Please give back only the lines below from the one containing "we cannot accept" to the one containing "arguments to a", each repeated word for word, both ends included.
+++ The data
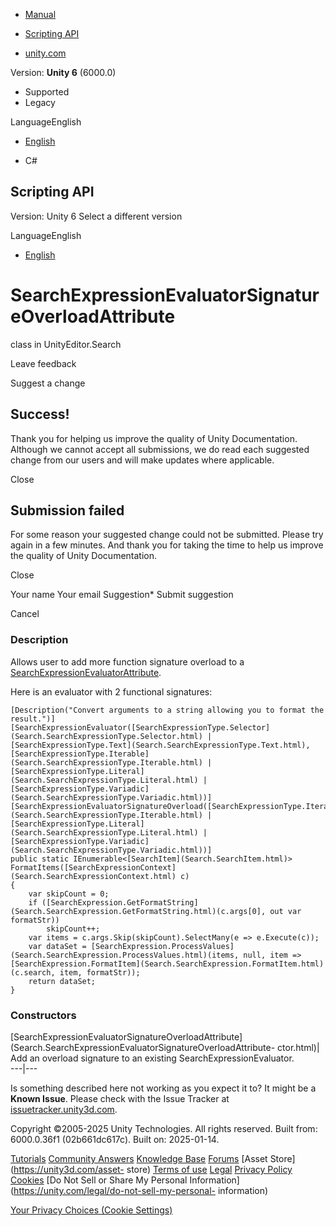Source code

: [ ]()

  * [Manual](../Manual/index.html)
  * [Scripting API](../ScriptReference/index.html)

  * [unity.com](https://unity.com/)

Version: **Unity 6** (6000.0)

  * Supported
  * Legacy

LanguageEnglish

  * [English]()

  * C#

[ ](https://docs.unity3d.com)

## Scripting API

Version: Unity 6 Select a different version

LanguageEnglish

  * [English]()

# SearchExpressionEvaluatorSignatureOverloadAttribute

class in UnityEditor.Search

Leave feedback

Suggest a change

## Success!

Thank you for helping us improve the quality of Unity Documentation. Although
we cannot accept all submissions, we do read each suggested change from our
users and will make updates where applicable.

Close

## Submission failed

For some reason your suggested change could not be submitted. Please <a>try
again</a> in a few minutes. And thank you for taking the time to help us
improve the quality of Unity Documentation.

Close

Your name Your email Suggestion* Submit suggestion

Cancel

[ ]()

### Description

Allows user to add more function signature overload to a
[SearchExpressionEvaluatorAttribute](Search.SearchExpressionEvaluatorAttribute.html).

Here is an evaluator with 2 functional signatures:

    
    
    [Description("Convert arguments to a string allowing you to format the result.")]
    [SearchExpressionEvaluator([SearchExpressionType.Selector](Search.SearchExpressionType.Selector.html) | [SearchExpressionType.Text](Search.SearchExpressionType.Text.html), [SearchExpressionType.Iterable](Search.SearchExpressionType.Iterable.html) | [SearchExpressionType.Literal](Search.SearchExpressionType.Literal.html) | [SearchExpressionType.Variadic](Search.SearchExpressionType.Variadic.html))]
    [SearchExpressionEvaluatorSignatureOverload([SearchExpressionType.Iterable](Search.SearchExpressionType.Iterable.html) | [SearchExpressionType.Literal](Search.SearchExpressionType.Literal.html) | [SearchExpressionType.Variadic](Search.SearchExpressionType.Variadic.html))]
    public static IEnumerable<[SearchItem](Search.SearchItem.html)> FormatItems([SearchExpressionContext](Search.SearchExpressionContext.html) c)
    {
        var skipCount = 0;
        if ([SearchExpression.GetFormatString](Search.SearchExpression.GetFormatString.html)(c.args[0], out var formatStr))
            skipCount++;
        var items = c.args.Skip(skipCount).SelectMany(e => e.Execute(c));
        var dataSet = [SearchExpression.ProcessValues](Search.SearchExpression.ProcessValues.html)(items, null, item => [SearchExpression.FormatItem](Search.SearchExpression.FormatItem.html)(c.search, item, formatStr));
        return dataSet;
    }
    

### Constructors

[SearchExpressionEvaluatorSignatureOverloadAttribute](Search.SearchExpressionEvaluatorSignatureOverloadAttribute-
ctor.html)| Add an overload signature to an existing
SearchExpressionEvaluator.  
---|---  
  
Is something described here not working as you expect it to? It might be a
**Known Issue**. Please check with the Issue Tracker at
[issuetracker.unity3d.com](https://issuetracker.unity3d.com).

Copyright ©2005-2025 Unity Technologies. All rights reserved. Built from:
6000.0.36f1 (02b661dc617c). Built on: 2025-01-14.

[Tutorials](https://unity3d.com/learn) [Community
Answers](https://answers.unity3d.com) [Knowledge
Base](https://support.unity3d.com/hc/en-us)
[Forums](https://forum.unity3d.com) [Asset Store](https://unity3d.com/asset-
store) [Terms of use](https://docs.unity3d.com/Manual/TermsOfUse.html)
[Legal](https://unity.com/legal) [Privacy
Policy](https://unity.com/legal/privacy-policy)
[Cookies](https://unity.com/legal/cookie-policy) [Do Not Sell or Share My
Personal Information](https://unity.com/legal/do-not-sell-my-personal-
information)

[Your Privacy Choices (Cookie Settings)](javascript:void\(0\);)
++++++
Response box:
we cannot accept all submissions, we do read each suggested change from our
users and will make updates where applicable.

Close

## Submission failed

For some reason your suggested change could not be submitted. Please <a>try
again</a> in a few minutes. And thank you for taking the time to help us
improve the quality of Unity Documentation.

Close

Your name Your email Suggestion* Submit suggestion

Cancel

[ ]()

### Description

Allows user to add more function signature overload to a
[SearchExpressionEvaluatorAttribute](Search.SearchExpressionEvaluatorAttribute.html).

Here is an evaluator with 2 functional signatures:

    
    
    [Description("Convert arguments to a string allowing you to format the result.")]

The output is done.